Statistical Inference: Section 3 Flashcards
What is the likelihood?(1)
We will define the likelihood L(μ|x) for a particular value of μ given a vector of observed data x to be equal to the probability of getting that set of data, given the candidate value of μ. We write: L(μ|x)≡f(x|μ), wheref(.) refers to the probability mass function of the data.
What us important to note about the difference between the likelihood and pmf?(1)
The switch in the direction of the conditioning is crucial. The probability mass function f(x|μ) is a function of x with μ fixed. The sum over all possible values of x is one. But the likelihood is a function of μ with x fixed. It is not a probability or probability density and it won’t sum/integrate to one over all possible μ.
How to calcualte a poisson pmf/ Pr(X=x|mu)?(1)
(mu^x*e^-mu)/x!
How do you calculate likelihood?(1)
Product of all the pdfs IF independent.
Means issue as numbers get very small, which is when log likelihood comes in!
Which is always the natural log (ie to log e)
Why is log likelihood usually negative?(1)
As taking for values between 0 and 1, can have pdfs higher than this but very unlikely.
How do you find the max likelihood?(3)
Find log likelihood via the pdfs
differentiate
set dy/dx=0 and solve.
To check its a maximum find second derivative, if less than or equal to 0 then maximum.
Define the Score Statistic.(1)
U(X, θ)
Defined as the first derivative of the log-likelihood function with respect to theta.
Define the Expected/Fisher information. Why is it important?(2)
The information is defined as the second derivative so the negative expectation is defined as expected information:
I(θ) = −E(second derivative of log-likelihood).

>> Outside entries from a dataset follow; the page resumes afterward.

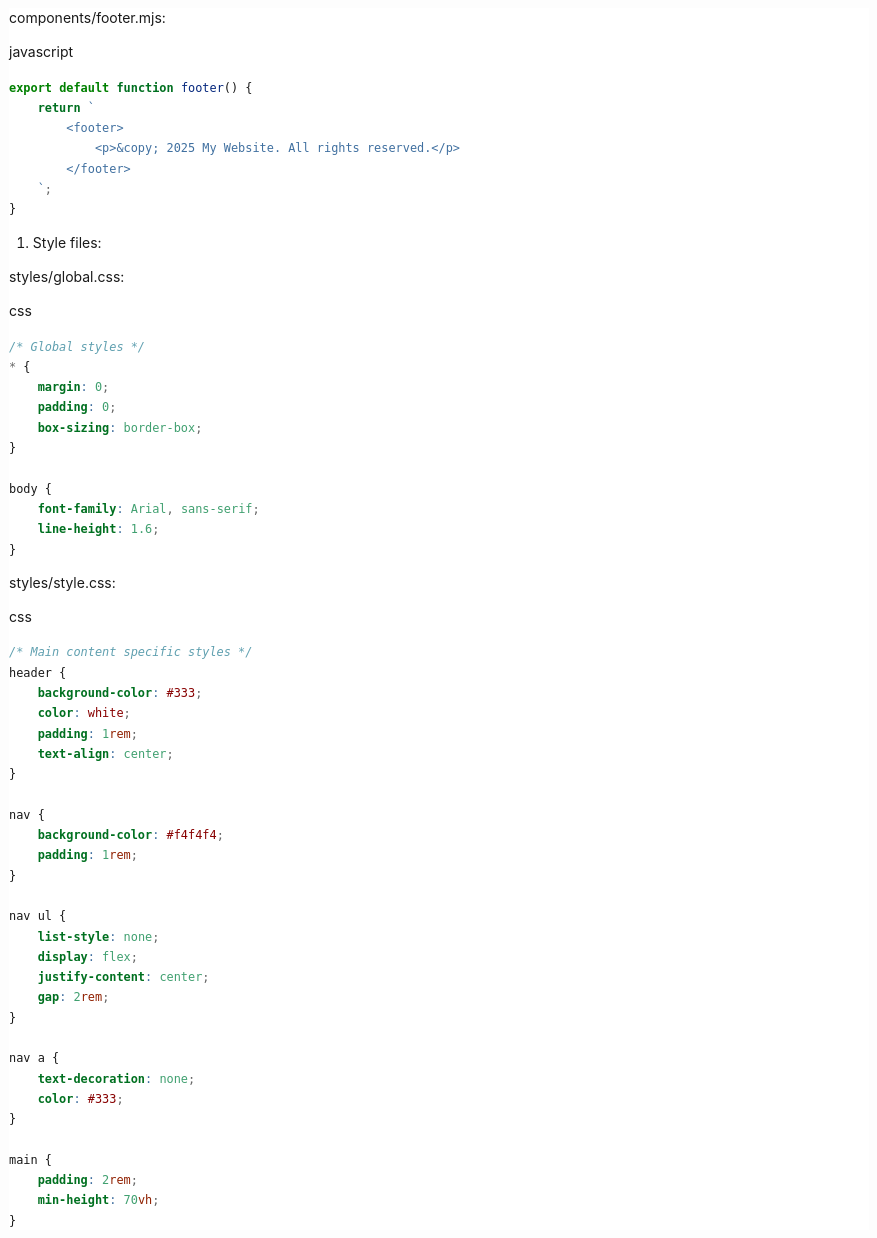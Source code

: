 components/footer.mjs:

javascript

```javascript
export default function footer() {
    return `
        <footer>
            <p>&copy; 2025 My Website. All rights reserved.</p>
        </footer>
    `;
}
```

1. Style files:

styles/global.css:

css

```css
/* Global styles */
* {
    margin: 0;
    padding: 0;
    box-sizing: border-box;
}

body {
    font-family: Arial, sans-serif;
    line-height: 1.6;
}
```

styles/style.css:

css

```css
/* Main content specific styles */
header {
    background-color: #333;
    color: white;
    padding: 1rem;
    text-align: center;
}

nav {
    background-color: #f4f4f4;
    padding: 1rem;
}

nav ul {
    list-style: none;
    display: flex;
    justify-content: center;
    gap: 2rem;
}

nav a {
    text-decoration: none;
    color: #333;
}

main {
    padding: 2rem;
    min-height: 70vh;
}

```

A higher absolute means you have a more concentrated graph about the mean therefore more information and more certainty on the estimator.
What is the Cramer-Rao inequality? Importance?(2)
V ar(ˆθ) ≥1/I(θ) Subject to regularity conditions
Right hand side gives the minimum variance bound/CRB
Define efficiency in terms of information. Asymptotically efficient?(2)
Var(thetahat)=1/I(theta)
Asymptotic if Var(thetahat)/CRB=>1 as n=>infinity
ie Var(thetahat)I(theta)=>1 as n=>infinity
Asymptotic distribution as n=>infinity. Importance?(3)
Under regularity conditions
θ^ ∼ N(θ, 1/I(θ)).
ie the maximum likelihood distribution for n large enough (usually n>30) tends to a normal with mean theta and variance 1/information meaning max efficiency and asymptotically unbiased (behaves optimally)
Allows for approximations.
What is the standard error of the estimator?(1)
sqrt(1/I(θ) )= 1/sqrt(I(θ))
How to get from cdf to pdf of a distribution?(1)
Differentiate cdf.
How do you generally find a confidence interval (CI)?(1)
Estimate+-something *sd
where sd=(sigma^2)/n
How would you calculate a sample size for a known population variance, given you want a specific class width?(1)
Minus the CIs and make it equal to the desired class width.